- WHAT YOU WILL DO -
Reproduce the lines below exactly. Begin with the first, end with the line containing "for this language.", and leave out the pictures.

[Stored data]
_ _ _
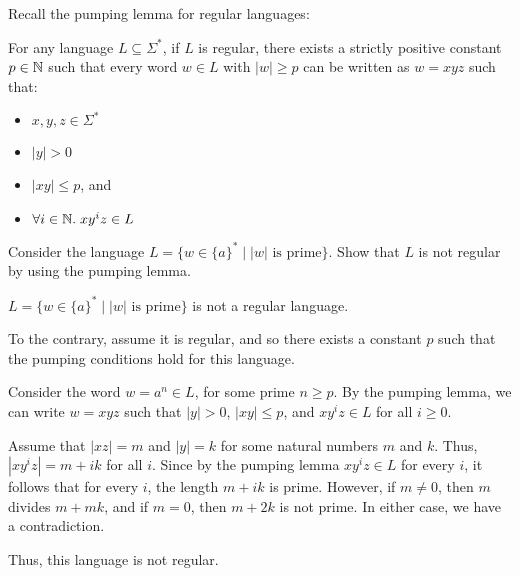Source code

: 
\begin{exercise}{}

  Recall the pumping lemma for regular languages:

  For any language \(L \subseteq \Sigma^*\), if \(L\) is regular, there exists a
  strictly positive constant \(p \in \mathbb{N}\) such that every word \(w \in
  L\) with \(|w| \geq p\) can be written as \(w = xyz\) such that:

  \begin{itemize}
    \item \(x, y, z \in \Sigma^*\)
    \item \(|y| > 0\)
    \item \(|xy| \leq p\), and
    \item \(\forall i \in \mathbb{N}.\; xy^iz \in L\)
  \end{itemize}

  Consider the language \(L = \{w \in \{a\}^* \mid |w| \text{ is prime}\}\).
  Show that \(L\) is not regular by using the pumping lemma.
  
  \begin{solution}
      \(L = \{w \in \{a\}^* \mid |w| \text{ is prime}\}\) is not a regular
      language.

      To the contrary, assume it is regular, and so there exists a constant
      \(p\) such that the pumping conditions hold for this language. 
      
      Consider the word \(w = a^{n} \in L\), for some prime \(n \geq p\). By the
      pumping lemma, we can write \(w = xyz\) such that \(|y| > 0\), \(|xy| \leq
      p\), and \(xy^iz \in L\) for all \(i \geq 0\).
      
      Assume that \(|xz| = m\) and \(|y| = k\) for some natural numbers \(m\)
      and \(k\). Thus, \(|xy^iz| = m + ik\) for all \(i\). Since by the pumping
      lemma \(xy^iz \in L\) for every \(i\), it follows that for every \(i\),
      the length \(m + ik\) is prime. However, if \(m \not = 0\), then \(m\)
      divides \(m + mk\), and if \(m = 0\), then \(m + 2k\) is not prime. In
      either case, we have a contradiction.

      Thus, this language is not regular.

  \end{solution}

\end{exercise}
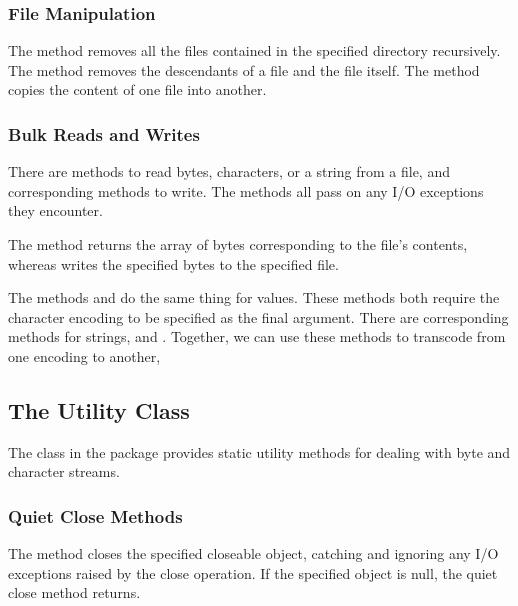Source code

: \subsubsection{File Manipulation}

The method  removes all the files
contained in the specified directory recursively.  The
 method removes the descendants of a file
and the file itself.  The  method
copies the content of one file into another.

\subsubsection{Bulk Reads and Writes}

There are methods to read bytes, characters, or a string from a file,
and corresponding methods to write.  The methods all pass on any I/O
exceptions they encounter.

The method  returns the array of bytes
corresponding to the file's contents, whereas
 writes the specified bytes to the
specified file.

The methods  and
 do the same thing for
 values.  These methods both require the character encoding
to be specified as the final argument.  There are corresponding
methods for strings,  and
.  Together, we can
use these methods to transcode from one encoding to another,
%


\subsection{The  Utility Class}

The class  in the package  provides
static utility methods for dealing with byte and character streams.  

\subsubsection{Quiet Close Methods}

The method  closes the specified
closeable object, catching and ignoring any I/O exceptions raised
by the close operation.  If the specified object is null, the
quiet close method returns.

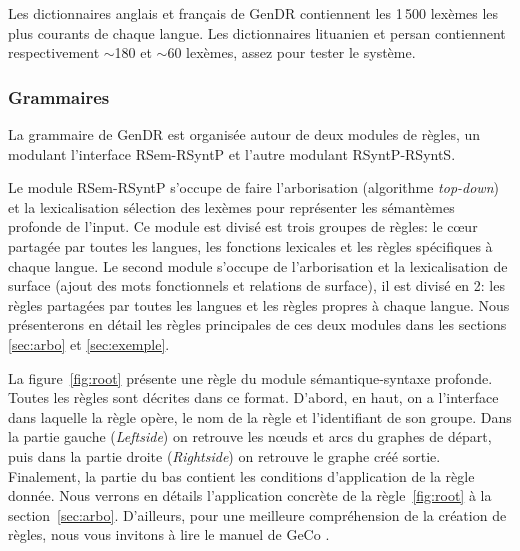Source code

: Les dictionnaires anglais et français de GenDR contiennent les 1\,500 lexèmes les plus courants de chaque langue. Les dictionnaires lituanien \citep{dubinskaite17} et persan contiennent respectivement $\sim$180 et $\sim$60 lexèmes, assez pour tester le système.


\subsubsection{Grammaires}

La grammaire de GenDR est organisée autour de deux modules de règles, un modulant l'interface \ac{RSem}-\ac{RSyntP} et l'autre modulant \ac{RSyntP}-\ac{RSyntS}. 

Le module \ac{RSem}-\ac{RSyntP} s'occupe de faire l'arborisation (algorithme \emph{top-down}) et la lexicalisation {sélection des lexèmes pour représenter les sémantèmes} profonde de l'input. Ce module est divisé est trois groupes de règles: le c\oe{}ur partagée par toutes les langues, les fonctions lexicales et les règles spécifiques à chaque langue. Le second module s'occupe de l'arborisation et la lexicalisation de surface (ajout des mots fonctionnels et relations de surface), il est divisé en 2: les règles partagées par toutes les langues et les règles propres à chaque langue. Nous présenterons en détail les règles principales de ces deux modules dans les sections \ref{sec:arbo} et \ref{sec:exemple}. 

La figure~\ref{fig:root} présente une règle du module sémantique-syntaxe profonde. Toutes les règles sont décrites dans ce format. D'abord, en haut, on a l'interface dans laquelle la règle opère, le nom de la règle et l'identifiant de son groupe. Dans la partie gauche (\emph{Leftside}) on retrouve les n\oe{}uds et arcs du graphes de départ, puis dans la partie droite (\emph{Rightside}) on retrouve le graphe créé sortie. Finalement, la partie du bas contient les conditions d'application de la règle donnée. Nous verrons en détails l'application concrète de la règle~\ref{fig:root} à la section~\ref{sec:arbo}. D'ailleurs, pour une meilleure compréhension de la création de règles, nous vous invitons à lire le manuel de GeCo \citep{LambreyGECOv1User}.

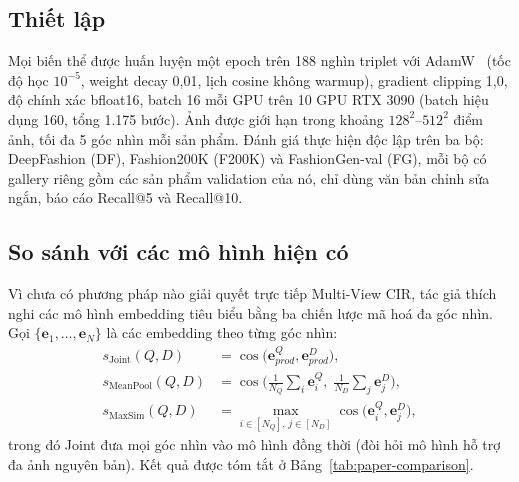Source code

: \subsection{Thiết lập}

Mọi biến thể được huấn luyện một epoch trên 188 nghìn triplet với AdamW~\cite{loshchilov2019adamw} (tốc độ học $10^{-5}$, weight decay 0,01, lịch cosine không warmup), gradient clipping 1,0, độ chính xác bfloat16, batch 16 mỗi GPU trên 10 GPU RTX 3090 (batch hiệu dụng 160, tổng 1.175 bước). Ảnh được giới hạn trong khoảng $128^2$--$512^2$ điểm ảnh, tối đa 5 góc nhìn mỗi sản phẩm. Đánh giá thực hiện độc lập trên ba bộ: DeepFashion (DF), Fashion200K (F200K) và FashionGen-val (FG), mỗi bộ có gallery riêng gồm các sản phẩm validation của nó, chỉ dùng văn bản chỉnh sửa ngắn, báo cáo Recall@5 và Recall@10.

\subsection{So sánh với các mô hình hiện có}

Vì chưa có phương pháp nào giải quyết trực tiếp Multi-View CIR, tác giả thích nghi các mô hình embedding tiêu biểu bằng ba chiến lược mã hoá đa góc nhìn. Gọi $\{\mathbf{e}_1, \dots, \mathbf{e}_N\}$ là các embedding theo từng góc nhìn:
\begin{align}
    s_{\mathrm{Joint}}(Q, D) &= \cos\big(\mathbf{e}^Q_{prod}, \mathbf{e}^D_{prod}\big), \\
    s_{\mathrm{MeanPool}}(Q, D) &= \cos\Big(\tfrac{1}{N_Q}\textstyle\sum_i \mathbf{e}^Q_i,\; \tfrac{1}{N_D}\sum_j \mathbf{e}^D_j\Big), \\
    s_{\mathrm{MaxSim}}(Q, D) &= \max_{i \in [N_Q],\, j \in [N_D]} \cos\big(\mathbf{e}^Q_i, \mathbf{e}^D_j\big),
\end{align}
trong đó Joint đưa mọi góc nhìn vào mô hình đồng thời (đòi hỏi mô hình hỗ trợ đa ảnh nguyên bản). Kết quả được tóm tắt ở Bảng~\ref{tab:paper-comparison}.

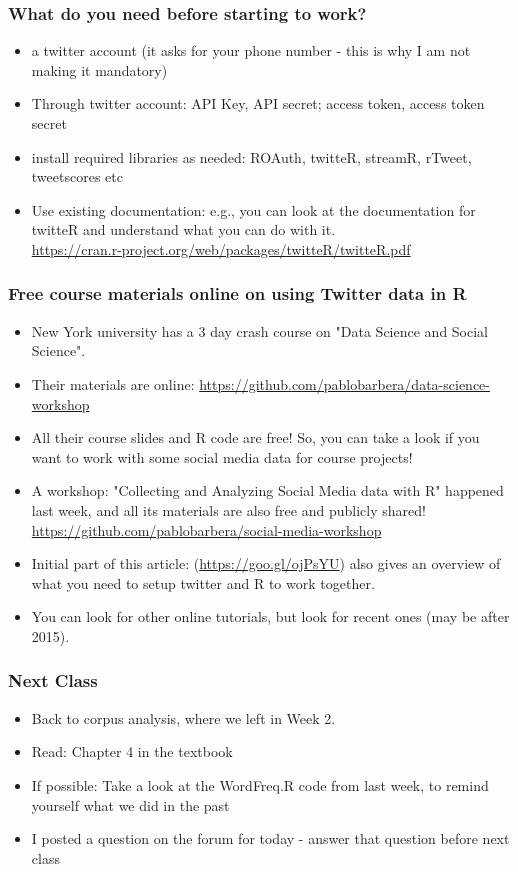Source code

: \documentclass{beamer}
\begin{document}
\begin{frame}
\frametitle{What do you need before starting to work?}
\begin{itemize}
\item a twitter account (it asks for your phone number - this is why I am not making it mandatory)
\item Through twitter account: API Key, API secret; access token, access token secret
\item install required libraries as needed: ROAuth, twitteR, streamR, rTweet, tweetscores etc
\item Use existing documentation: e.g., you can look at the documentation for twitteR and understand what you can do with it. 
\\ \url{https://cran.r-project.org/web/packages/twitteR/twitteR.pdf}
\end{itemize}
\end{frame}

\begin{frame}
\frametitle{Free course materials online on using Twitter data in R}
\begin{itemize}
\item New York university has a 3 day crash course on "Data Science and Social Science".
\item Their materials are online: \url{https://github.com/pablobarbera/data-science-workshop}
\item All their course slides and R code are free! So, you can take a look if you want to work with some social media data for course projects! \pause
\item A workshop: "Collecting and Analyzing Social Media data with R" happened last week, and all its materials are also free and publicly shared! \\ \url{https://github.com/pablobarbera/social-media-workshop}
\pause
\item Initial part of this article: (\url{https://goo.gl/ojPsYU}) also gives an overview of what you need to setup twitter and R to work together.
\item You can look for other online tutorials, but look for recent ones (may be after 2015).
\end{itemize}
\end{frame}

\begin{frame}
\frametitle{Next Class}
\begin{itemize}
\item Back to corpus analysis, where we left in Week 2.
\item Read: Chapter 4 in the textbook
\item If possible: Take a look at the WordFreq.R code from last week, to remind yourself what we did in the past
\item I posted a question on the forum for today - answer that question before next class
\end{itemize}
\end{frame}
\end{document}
_ _ _
- EXERCISE RESPONSE -
Source code

: 
\begin{exercise}{}

  Recall the pumping lemma for regular languages:

  For any language \(L \subseteq \Sigma^*\), if \(L\) is regular, there exists a
  strictly positive constant \(p \in \mathbb{N}\) such that every word \(w \in
  L\) with \(|w| \geq p\) can be written as \(w = xyz\) such that:

  \begin{itemize}
    \item \(x, y, z \in \Sigma^*\)
    \item \(|y| > 0\)
    \item \(|xy| \leq p\), and
    \item \(\forall i \in \mathbb{N}.\; xy^iz \in L\)
  \end{itemize}

  Consider the language \(L = \{w \in \{a\}^* \mid |w| \text{ is prime}\}\).
  Show that \(L\) is not regular by using the pumping lemma.
  
  \begin{solution}
      \(L = \{w \in \{a\}^* \mid |w| \text{ is prime}\}\) is not a regular
      language.

      To the contrary, assume it is regular, and so there exists a constant
      \(p\) such that the pumping conditions hold for this language. 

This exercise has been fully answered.